Tali voci, citate in apertura, interpretano in modo personale la breve Idumea, che quindi compare 9 volte nel disco, ad essere sinceri stufando anche un poco...
Marc Almond, Shirley Collins, Antony, Bonnie 'prince' Billy… personalmente preferivo quando il buon David Tibet si accompagnava con più sinistri figuri come Tony Wakeford, Boyd Rice e Douglas P. Del resto, ce lo ricordiamo, in uno dei suoi dischi più riusciti, nel 1994, aveva chiesto perdono, e con "Lucifer over London" ha pure ammesso d'essere 'sick sick sick of six six six'. Non gli diamo torto, in fondo musicalmente quella dell'artista inglese è un'evoluzione, sebbene egli abbia perso per strada buona parte del pathos estremo e sentimentale che era, per me, uno dei tratti distintivi del variopinto marchio C93.
Ad ogni modo, qui le trame musicali comprendono anche violini, violoncelli, quasi nessuna percussione, a tratti sfiorano la psichedeleia (compare anche Ben Chasny dei troppo poco conosciuti Six Organs of Admittance) e dipingono tenenzialmente cupi scenari intrisi della solita profonda malinconia, ma con accenni di crescente speranza e, a tratti, di vera furia. Il gruppo si scatena infatti sul finale, nella title track, spaventoso e splendido miglior brano del disco, che si dilunga in un ossessivo reiterarsi di chitarre condite dal lamento straziato del buon David.

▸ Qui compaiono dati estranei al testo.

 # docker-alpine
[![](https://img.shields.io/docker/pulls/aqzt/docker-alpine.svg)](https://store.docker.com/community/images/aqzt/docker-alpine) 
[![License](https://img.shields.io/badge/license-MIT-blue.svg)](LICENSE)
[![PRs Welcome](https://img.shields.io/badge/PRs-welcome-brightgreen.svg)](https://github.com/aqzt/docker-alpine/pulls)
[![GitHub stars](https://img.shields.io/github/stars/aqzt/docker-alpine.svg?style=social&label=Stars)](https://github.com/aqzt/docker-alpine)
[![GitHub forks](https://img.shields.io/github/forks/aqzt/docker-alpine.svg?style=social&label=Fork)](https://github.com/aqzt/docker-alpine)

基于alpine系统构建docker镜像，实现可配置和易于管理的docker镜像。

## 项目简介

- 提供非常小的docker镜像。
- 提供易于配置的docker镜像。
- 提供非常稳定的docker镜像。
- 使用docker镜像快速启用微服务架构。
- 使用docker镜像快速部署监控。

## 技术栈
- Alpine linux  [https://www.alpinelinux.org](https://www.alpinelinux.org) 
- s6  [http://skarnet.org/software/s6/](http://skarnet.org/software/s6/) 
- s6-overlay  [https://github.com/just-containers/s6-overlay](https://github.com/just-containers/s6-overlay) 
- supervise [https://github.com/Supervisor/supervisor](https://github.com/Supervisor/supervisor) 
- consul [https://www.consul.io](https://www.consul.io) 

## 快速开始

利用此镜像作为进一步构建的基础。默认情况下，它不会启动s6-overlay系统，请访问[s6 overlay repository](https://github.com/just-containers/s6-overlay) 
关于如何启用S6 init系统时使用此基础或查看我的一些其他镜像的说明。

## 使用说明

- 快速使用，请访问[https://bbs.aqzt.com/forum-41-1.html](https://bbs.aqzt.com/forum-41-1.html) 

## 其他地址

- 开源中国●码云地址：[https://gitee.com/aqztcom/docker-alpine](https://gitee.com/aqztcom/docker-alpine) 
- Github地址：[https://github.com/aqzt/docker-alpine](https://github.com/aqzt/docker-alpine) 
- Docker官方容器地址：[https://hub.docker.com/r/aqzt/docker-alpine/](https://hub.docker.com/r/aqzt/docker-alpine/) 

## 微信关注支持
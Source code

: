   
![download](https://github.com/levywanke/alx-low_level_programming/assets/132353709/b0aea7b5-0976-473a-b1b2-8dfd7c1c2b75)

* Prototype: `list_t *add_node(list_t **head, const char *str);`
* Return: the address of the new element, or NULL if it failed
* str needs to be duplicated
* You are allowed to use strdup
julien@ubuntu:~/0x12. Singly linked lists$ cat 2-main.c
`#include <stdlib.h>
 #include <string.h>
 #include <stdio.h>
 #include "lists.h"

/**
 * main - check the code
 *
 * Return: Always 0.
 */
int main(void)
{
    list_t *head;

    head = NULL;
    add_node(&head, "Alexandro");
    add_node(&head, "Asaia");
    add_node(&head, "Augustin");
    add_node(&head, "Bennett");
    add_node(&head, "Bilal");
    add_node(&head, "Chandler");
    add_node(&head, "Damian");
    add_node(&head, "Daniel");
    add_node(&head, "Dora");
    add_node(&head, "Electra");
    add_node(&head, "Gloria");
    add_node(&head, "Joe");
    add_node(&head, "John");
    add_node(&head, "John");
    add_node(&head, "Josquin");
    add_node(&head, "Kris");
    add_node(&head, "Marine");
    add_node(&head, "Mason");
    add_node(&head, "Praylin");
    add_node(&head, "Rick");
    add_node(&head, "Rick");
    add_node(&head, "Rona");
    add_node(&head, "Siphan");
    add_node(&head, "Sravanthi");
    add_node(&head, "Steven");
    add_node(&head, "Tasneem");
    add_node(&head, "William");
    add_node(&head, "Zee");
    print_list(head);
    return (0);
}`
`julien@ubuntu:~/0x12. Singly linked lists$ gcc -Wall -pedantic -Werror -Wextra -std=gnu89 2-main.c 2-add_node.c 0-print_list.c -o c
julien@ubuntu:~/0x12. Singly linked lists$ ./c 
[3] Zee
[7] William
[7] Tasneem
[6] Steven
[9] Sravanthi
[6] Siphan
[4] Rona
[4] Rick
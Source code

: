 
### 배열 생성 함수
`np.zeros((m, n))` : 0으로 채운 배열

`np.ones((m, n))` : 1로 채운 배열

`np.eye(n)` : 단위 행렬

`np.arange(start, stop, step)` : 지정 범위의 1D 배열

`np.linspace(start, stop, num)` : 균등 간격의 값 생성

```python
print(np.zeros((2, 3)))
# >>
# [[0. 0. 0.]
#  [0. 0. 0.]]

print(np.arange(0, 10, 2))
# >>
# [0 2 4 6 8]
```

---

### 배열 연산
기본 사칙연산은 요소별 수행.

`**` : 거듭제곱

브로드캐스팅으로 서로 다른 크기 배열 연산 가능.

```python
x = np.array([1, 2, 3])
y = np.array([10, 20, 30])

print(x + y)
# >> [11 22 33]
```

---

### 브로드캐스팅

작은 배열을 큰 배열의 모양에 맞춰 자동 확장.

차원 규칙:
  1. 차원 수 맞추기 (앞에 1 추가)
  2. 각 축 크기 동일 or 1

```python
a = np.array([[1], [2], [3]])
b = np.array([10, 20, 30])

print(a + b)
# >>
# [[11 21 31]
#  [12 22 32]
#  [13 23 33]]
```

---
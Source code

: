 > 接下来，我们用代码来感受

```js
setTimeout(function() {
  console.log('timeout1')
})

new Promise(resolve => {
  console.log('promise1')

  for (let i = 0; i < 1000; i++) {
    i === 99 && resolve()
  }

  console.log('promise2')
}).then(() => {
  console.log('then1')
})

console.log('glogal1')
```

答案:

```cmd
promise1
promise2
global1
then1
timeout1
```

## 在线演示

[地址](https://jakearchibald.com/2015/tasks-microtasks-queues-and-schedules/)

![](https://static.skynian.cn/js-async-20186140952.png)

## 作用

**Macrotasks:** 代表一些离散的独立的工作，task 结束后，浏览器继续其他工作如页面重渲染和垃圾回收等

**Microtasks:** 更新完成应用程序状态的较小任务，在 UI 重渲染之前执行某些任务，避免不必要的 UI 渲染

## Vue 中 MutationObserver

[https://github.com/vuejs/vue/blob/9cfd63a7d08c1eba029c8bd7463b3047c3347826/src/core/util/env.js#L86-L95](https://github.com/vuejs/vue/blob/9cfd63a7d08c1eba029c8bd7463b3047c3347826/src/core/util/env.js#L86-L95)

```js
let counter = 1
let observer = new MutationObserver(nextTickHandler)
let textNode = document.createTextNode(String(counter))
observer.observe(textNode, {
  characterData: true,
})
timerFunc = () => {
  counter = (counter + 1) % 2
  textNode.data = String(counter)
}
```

Un bel disco che difficilmente deluderà i fan accaniti della Corrente, ma lontano dall'essere 'il più importante della carriera', come recita la roboante press sheet, ed anche lontano dal commovente lirismo di "Soft Black Star", di certo più sincero di questa parata di cantanti che frequentano il salotto di David Tibet - per il quale, beninteso, la mia personale stima resta altissima (nonostante sul suo sito ormai egli venda di tutto, dalle più assurde riedizioni dei CD, alle magliette, ai suoi quadri che raggiungono perfino le 3000 sterline di prezzo!).
D’altra parte, sempre sua è l’inizitiva “Médicins sans Frontierès CD”, un CD quintuplo cui partecipano personaggi di grande calibro, dai Matmos a Charlemagne Palestine fino a Thurston Moore ed Howie B (solo per citarne alcuni), assemblato al nobile scopo di raccogliere fondi per la suddetta istituzione.